All right, let’s keep it simple. Eddie Alvarez will try to get right in McGregor’s face and get the fight near the fence as much as possible, where he can wall and stall or weasel his way into a take-down drop. It’s not likely Alvarez will take his chance standing against one of the most accomplished counter-strikers the UFC has seen, with unorthodox movement and a chin made out of granite. Here’s the problem with that. Alvarez has all the tools and skill-set to make life miserable for McGregor, but he’s got the one ultimate weakness that completely plays in Conor’s hands.

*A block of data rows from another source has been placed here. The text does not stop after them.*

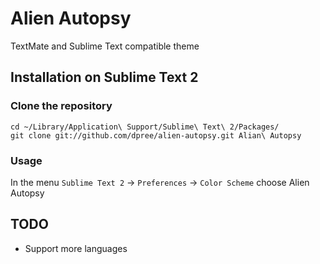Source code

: # Alien Autopsy

TextMate and Sublime Text compatible theme

## Installation on Sublime Text 2

### Clone the repository

    cd ~/Library/Application\ Support/Sublime\ Text\ 2/Packages/
    git clone git://github.com/dpree/alien-autopsy.git Alian\ Autopsy

### Usage

In the menu `Sublime Text 2` -> `Preferences` -> `Color Scheme` choose Alien Autopsy

## TODO

- Support more languages
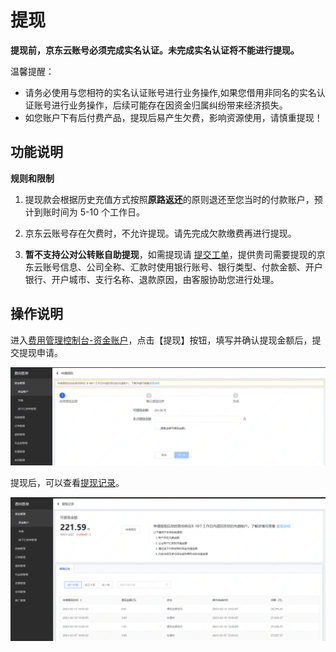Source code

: # 提现

**提现前，京东云账号必须完成实名认证。未完成实名认证将不能进行提现。**

温馨提醒：
- 请务必使用与您相符的实名认证账号进行业务操作,如果您借用非同名的实名认证账号进行业务操作，后续可能存在因资金归属纠纷带来经济损失。
- 如您账户下有后付费产品，提现后易产生欠费，影响资源使用，请慎重提现！

## 功能说明

**规则和限制**

1. 提现款会根据历史充值方式按照**原路返还**的原则退还至您当时的付款账户，预计到账时间为 5-10 个工作日。

2. 京东云账号存在欠费时，不允许提现。请先完成欠款缴费再进行提现。

3. **暂不支持公对公转账自助提现**，如需提现请 [提交工单](https://ticket.jdcloud.com/applyorder/submit)，提供贵司需要提现的京东云账号信息、公司全称、汇款时使用银行账号、银行类型、付款金额、开户银行、开户城市、支行名称、退款原因，由客服协助您进行处理。

## 操作说明

进入[费用管理控制台-资金账户](https://uc.jdcloud.com/cost/capital/capital-overview)，点击【提现】按钮，填写并确认提现金额后，提交提现申请。

![tixian](../../../../image/Charge/tixian.png)

提现后，可以查看[提现记录](https://capital.jdcloud.com/cost/capital/withdrawal-history)。

![tixianjilu](../../../../image/Charge/tixianjilu.png)
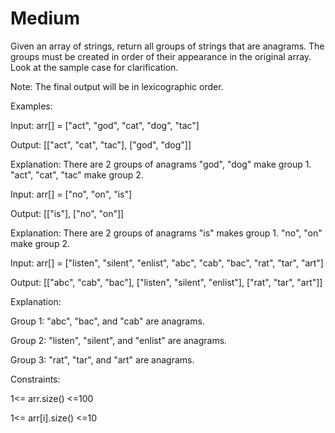 # Medium

Given an array of strings, return all groups of strings that are anagrams. The groups must be created in order of their appearance in the original array. Look at the sample case for clarification.

Note: The final output will be in lexicographic order.

Examples:

Input: arr[] = ["act", "god", "cat", "dog", "tac"]

Output: [["act", "cat", "tac"], ["god", "dog"]]

Explanation: There are 2 groups of anagrams "god", "dog" make group 1. "act", "cat", "tac" make group 2.

Input: arr[] = ["no", "on", "is"]

Output: [["is"], ["no", "on"]]

Explanation: There are 2 groups of anagrams "is" makes group 1. "no", "on" make group 2.

Input: arr[] = ["listen", "silent", "enlist", "abc", "cab", "bac", "rat", "tar", "art"]

Output: [["abc", "cab", "bac"], ["listen", "silent", "enlist"], ["rat", "tar", "art"]]

Explanation: 

Group 1: "abc", "bac", and "cab" are anagrams.

Group 2: "listen", "silent", and "enlist" are anagrams.

Group 3: "rat", "tar", and "art" are anagrams.


Constraints:

1<= arr.size() <=100

1<= arr[i].size() <=10

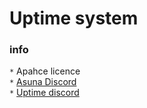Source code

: # Uptime system
### info
`*` Apahce licence <br>
`*` [Asuna Discord](https://discord.gg/cAzDhB6) <br>
`*` [Uptime discord](https://discord.gg/2Us3WkJ)


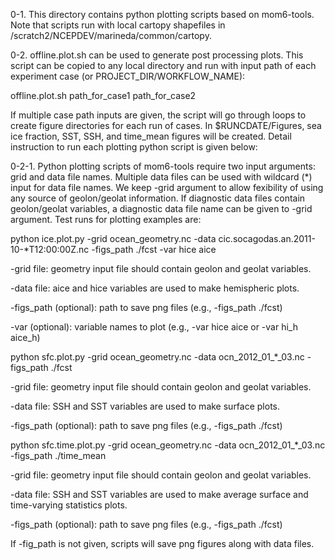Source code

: 0-1. This directory contains python plotting scripts based on mom6-tools. Note that scripts run with local cartopy shapefiles in /scratch2/NCEPDEV/marineda/common/cartopy.

0-2. offline.plot.sh can be used to generate post processing plots. This script can be copied to any local directory and run with input path of each experiment case (or PROJECT_DIR/WORKFLOW_NAME):

offline.plot.sh path_for_case1 path_for_case2

If multiple case path inputs are given, the script will go through loops to create figure directories for each run of cases. In $RUNCDATE/Figures, sea ice fraction, SST, SSH, and time_mean figures will be created. Detail instruction to run each plotting python script is given below:

0-2-1. Python plotting scripts of mom6-tools require two input arguments: grid and data file names. Multiple data files can be used with wildcard (*) input for data file names. We keep -grid argument to allow fexibility of using any source of geolon/geolat information. If diagnostic data files contain geolon/geolat variables, a diagnostic data file name can be given to -grid argument. Test runs for plotting examples are:

python ice.plot.py -grid ocean_geometry.nc -data cic.socagodas.an.2011-10-*T12:00:00Z.nc -figs_path ./fcst -var hice aice

-grid file: geometry input file should contain geolon and geolat variables.

-data file: aice and hice variables are used to make hemispheric plots.

-figs_path (optional): path to save png files (e.g., -figs_path ./fcst)

-var (optional): variable names to plot (e.g., -var hice aice or -var hi_h aice_h)

python sfc.plot.py -grid ocean_geometry.nc -data ocn_2012_01_*_03.nc -figs_path ./fcst

-grid file: geometry input file should contain geolon and geolat variables.

-data file: SSH and SST variables are used to make surface plots.

-figs_path (optional): path to save png files (e.g., -figs_path ./fcst)

python sfc.time.plot.py -grid ocean_geometry.nc -data ocn_2012_01_*_03.nc -figs_path ./time_mean

-grid file: geometry input file should contain geolon and geolat variables.

-data file: SSH and SST variables are used to make average surface and time-varying statistics plots.

-figs_path (optional): path to save png files (e.g., -figs_path ./fcst)

If -fig_path is not given, scripts will save png figures along with data files.
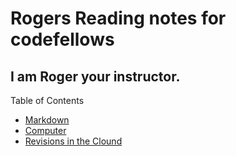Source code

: # Rogers Reading notes for codefellows

## I am Roger your instructor.

Table of Contents
- [Markdown](markdown.md)
- [Computer](computer.md)
- [Revisions in the Clound](revisions.md)
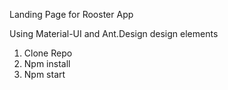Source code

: Landing Page for Rooster App

Using Material-UI and Ant.Design design elements
 
1. Clone Repo
2. Npm install
3. Npm start
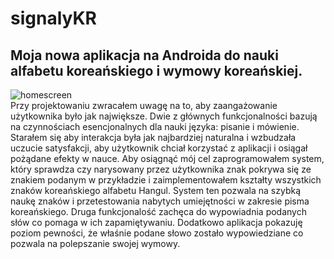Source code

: # signalyKR
## Moja nowa aplikacja na Androida do nauki alfabetu koreańskiego i wymowy koreańskiej.  
![homescreen](https://github.com/nestrockx/signalyKR/blob/main/images/home.png "Homescreen")  
Przy projektowaniu zwracałem uwagę na to, aby zaangażowanie użytkownika było jak największe.
Dwie z głównych funkcjonalności bazują na czynnościach esencjonalnych dla nauki języka: pisanie i mówienie.
Starałem się aby interakcja była jak najbardziej naturalna i wzbudzała uczucie satysfakcji,
aby użytkownik chciał korzystać z aplikacji i osiągał pożądane efekty w nauce.
Aby osiągnąć mój cel zaprogramowałem system, który sprawdza czy narysowany przez użytkownika znak
pokrywa się ze znakiem podanym w przykładzie i zaimplementowałem kształty wszystkich znaków koreańskiego alfabetu Hangul.
System ten pozwala na szybką naukę znaków i przetestowania nabytych umiejętności w zakresie pisma koreańskiego.
Druga funkcjonalość zachęca do wypowiadnia podanych słów co pomaga w ich zapamiętywaniu.
Dodatkowo aplikacja pokazuję poziom pewności, że właśnie podane słowo zostało wypowiedziane co pozwala na polepszanie swojej wymowy.


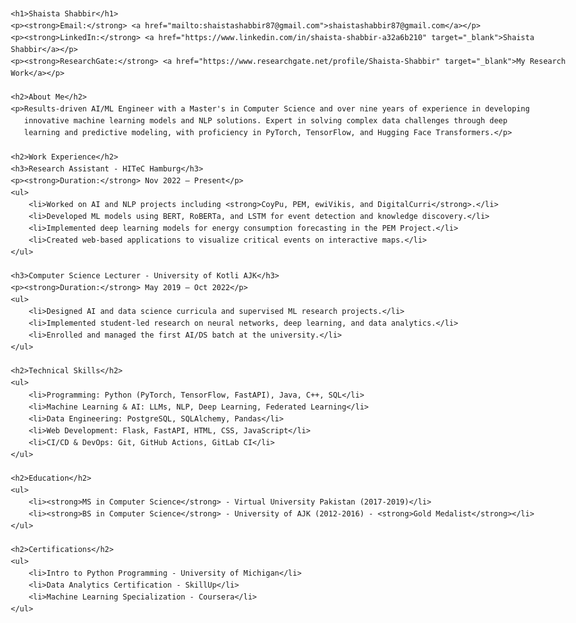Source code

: 
<html lang="en">
<head>
    <meta charset="UTF-8">
    <meta name="viewport" content="width=device-width, initial-scale=1.0">
    <title>Shaista Shabbir | AI & ML Engineer</title>
    <style>
        body { font-family: Arial, sans-serif; line-height: 1.6; max-width: 900px; margin: auto; padding: 20px; }
        h1, h2 { color: #2C3E50; }
        a { color: #3498DB; text-decoration: none; }
        a:hover { text-decoration: underline; }
    </style>
</head>
<body>

    <h1>Shaista Shabbir</h1>
    <p><strong>Email:</strong> <a href="mailto:shaistashabbir87@gmail.com">shaistashabbir87@gmail.com</a></p>
    <p><strong>LinkedIn:</strong> <a href="https://www.linkedin.com/in/shaista-shabbir-a32a6b210" target="_blank">Shaista Shabbir</a></p>
    <p><strong>ResearchGate:</strong> <a href="https://www.researchgate.net/profile/Shaista-Shabbir" target="_blank">My Research Work</a></p>

    <h2>About Me</h2>
    <p>Results-driven AI/ML Engineer with a Master's in Computer Science and over nine years of experience in developing 
       innovative machine learning models and NLP solutions. Expert in solving complex data challenges through deep 
       learning and predictive modeling, with proficiency in PyTorch, TensorFlow, and Hugging Face Transformers.</p>

    <h2>Work Experience</h2>
    <h3>Research Assistant - HITeC Hamburg</h3>
    <p><strong>Duration:</strong> Nov 2022 – Present</p>
    <ul>
        <li>Worked on AI and NLP projects including <strong>CoyPu, PEM, ewiVikis, and DigitalCurri</strong>.</li>
        <li>Developed ML models using BERT, RoBERTa, and LSTM for event detection and knowledge discovery.</li>
        <li>Implemented deep learning models for energy consumption forecasting in the PEM Project.</li>
        <li>Created web-based applications to visualize critical events on interactive maps.</li>
    </ul>

    <h3>Computer Science Lecturer - University of Kotli AJK</h3>
    <p><strong>Duration:</strong> May 2019 – Oct 2022</p>
    <ul>
        <li>Designed AI and data science curricula and supervised ML research projects.</li>
        <li>Implemented student-led research on neural networks, deep learning, and data analytics.</li>
        <li>Enrolled and managed the first AI/DS batch at the university.</li>
    </ul>

    <h2>Technical Skills</h2>
    <ul>
        <li>Programming: Python (PyTorch, TensorFlow, FastAPI), Java, C++, SQL</li>
        <li>Machine Learning & AI: LLMs, NLP, Deep Learning, Federated Learning</li>
        <li>Data Engineering: PostgreSQL, SQLAlchemy, Pandas</li>
        <li>Web Development: Flask, FastAPI, HTML, CSS, JavaScript</li>
        <li>CI/CD & DevOps: Git, GitHub Actions, GitLab CI</li>
    </ul>

    <h2>Education</h2>
    <ul>
        <li><strong>MS in Computer Science</strong> - Virtual University Pakistan (2017-2019)</li>
        <li><strong>BS in Computer Science</strong> - University of AJK (2012-2016) - <strong>Gold Medalist</strong></li>
    </ul>

    <h2>Certifications</h2>
    <ul>
        <li>Intro to Python Programming - University of Michigan</li>
        <li>Data Analytics Certification - SkillUp</li>
        <li>Machine Learning Specialization - Coursera</li>
    </ul>

</body>
</html>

That’s his questionable chin, having been dropped multiple times across many of his fights. It’s the classic “OH GOD I’M HURT OH GOD WHAT DO I DO, wait I’m okay I’m okay LET’S DO THIS BABY!” that seems to happen once every fight. McGregor doesn’t play that game, buddy. Once he gets you hurt, it’s curtains. Alvarez was able to stifle both Anthony Pettis and Gilbert Melendez’s striking by completely suffocating them, refusing to give them an inch of space to operate. It’s what made him a victorious champion (along with a well-timed counter-right). McGregor’s got major cardio issues, and it’s showed up in every single fight that’s gone beyond the 1st round thus far in the UFC. It’s his kryptonite, and with an already underwhelming take-down defense, it’s a nightmare matchup for McGregor if he can’t get the swift knockout early in the fight. Alvarez just seems to get better and better as the fight drags on, and I hesitate to say that Alvarez knew he had a way better chance facing McGregor for huge amount of money + PPV points compared to facing Khabib Nurmagomedov. Whatever the case may be, it’s a coin flip in the 1st round, but if it makes into the 2nd/3rd round, look for Eddie to put the clamps on McGregor and finish it on the ground. Can’t believe I’m picking against the Irishman, but Alvarez’s got this.